Face à de telles incertitudes d’analyse, un principe simple doit prévaloir : le principe de précaution. Il guide actuellement tous les textes internationaux, européens ou nationaux en matière d’aménagement et de comportement des hommes face aux milieux. Dans le doute abstenons nous : Nous avons trop d’exemples en tête parfois très proches (barrage d’Arzal, marémotrice de la Rance), d’actions humaines fondées sur des études scientifiques soit disant irréprochables qui démontrent aujourd’hui leur aberration. Ce que souligne un des derniers rapport de l’Observatoire du littoral de l’Institut Français de l’Environnement (Ifen n°113 de Sept.2006) lequel met en rapport la forte régression d’1/4 du littoral métropolitain avec les exactions de l’homme. Que dire alors lorsque le niveau des mers aura augmenté de 50cm ?



La seconde relève des contradictions inhérentes aux activités humaines

portées sur ce milieu fragile et convoité que constitue la côte sud de la Bretagne voire tout le littoral de la Région , si ce n’est la région toute entière. Il s’agit ici d’une raison profondément politique au sens profond du terme. Elle souligne les contradictions croissantes auxquelles est confrontée notre société en terme de gestion de son territoire.
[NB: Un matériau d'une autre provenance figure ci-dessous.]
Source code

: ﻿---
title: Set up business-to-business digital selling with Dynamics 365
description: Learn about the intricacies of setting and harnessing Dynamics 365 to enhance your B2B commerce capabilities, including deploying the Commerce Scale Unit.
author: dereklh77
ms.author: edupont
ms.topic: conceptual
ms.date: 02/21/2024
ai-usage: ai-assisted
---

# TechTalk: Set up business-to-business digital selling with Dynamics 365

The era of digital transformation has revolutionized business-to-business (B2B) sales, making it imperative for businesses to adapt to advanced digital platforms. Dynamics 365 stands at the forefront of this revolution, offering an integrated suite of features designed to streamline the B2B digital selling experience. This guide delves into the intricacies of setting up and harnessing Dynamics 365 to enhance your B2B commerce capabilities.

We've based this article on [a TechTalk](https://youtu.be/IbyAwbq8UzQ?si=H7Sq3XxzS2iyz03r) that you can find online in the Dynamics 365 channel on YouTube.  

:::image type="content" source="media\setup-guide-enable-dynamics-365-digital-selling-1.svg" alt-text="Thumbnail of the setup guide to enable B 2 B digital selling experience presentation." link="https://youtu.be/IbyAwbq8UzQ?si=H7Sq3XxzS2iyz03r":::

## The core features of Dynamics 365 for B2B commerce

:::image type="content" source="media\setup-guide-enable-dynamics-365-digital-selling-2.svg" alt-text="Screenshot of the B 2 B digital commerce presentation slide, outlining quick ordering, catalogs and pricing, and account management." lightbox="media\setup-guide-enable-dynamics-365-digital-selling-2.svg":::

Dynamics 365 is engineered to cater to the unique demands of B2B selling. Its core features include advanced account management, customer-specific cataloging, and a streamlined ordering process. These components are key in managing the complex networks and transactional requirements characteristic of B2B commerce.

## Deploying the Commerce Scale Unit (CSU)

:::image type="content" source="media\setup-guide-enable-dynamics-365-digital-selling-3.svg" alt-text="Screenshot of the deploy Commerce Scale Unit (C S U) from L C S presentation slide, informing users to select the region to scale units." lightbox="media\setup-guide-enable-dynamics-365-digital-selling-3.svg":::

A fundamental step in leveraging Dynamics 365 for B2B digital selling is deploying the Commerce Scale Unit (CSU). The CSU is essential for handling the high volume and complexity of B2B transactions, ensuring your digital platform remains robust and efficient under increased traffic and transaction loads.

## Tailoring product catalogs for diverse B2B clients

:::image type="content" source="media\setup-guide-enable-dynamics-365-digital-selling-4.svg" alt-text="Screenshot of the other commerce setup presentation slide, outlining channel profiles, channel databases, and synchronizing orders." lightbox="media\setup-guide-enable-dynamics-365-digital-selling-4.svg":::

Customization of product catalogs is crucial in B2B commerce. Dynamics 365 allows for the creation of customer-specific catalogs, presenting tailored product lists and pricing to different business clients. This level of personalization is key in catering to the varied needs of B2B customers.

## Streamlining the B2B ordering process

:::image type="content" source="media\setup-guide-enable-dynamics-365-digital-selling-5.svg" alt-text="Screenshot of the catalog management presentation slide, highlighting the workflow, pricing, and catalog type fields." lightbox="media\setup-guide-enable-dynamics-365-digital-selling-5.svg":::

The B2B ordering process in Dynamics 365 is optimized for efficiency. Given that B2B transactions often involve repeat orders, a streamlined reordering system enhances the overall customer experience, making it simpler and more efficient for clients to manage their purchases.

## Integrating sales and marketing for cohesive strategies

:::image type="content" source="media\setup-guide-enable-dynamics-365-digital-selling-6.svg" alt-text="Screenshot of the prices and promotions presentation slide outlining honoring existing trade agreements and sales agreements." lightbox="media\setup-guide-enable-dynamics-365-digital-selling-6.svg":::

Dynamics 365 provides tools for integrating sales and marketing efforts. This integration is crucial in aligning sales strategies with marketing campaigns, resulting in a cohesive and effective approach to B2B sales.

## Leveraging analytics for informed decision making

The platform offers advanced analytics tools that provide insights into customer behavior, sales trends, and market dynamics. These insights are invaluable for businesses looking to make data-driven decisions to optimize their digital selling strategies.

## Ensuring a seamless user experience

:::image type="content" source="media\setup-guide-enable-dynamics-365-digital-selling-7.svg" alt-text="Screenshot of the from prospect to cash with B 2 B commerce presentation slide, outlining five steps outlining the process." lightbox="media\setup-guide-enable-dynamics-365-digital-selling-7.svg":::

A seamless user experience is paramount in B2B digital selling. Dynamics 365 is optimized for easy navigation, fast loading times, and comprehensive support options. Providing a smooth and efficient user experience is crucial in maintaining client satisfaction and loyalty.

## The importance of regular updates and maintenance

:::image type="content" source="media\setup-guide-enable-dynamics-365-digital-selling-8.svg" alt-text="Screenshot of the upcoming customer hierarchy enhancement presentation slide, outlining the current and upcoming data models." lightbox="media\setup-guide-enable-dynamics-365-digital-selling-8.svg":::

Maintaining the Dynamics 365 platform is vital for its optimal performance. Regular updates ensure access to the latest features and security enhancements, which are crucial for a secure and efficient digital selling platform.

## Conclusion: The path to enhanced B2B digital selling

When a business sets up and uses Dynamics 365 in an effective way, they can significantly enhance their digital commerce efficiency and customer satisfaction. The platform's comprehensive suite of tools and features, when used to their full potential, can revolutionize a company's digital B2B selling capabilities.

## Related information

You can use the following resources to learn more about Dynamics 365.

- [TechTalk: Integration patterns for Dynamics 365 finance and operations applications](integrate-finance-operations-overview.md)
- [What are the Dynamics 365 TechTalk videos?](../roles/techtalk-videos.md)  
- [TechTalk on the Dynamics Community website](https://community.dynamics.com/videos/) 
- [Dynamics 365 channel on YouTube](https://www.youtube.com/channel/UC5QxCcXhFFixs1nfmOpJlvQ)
Dans les années 60/70, cette dernière s’est peu à peu orientée vers une économie touristique et de villégiature, signe de ce qu’elle a pris pour un accès à la « modernité ». Aujourd’hui elle est dans l’œil du cyclone et cette logique arrive à son terme : le littoral breton concentre 1/3 des constructions réalisées sur le littoral français, la côte du Morbihan à elle seule 10%. Or la moitié de ces constructions sont des résidences secondaires ou de retraite et le phénomène, s’il n’est freiné voire stoppé, ne peut que se poursuivre : 300 000 nouveaux habitants sont attendus d’ici 2020, 150 000 pour le seul Morbihan. Or ceux-ci n’ont qu’un rêve : accéder à un pavillon individuel en bord de mer. Une bonne part des besoins en sables actuellement avancés (1,2 millions de tonnes/an) résulte de cette pression que rien ne vient contrecarrer et des besoins en construction qu’elle génère.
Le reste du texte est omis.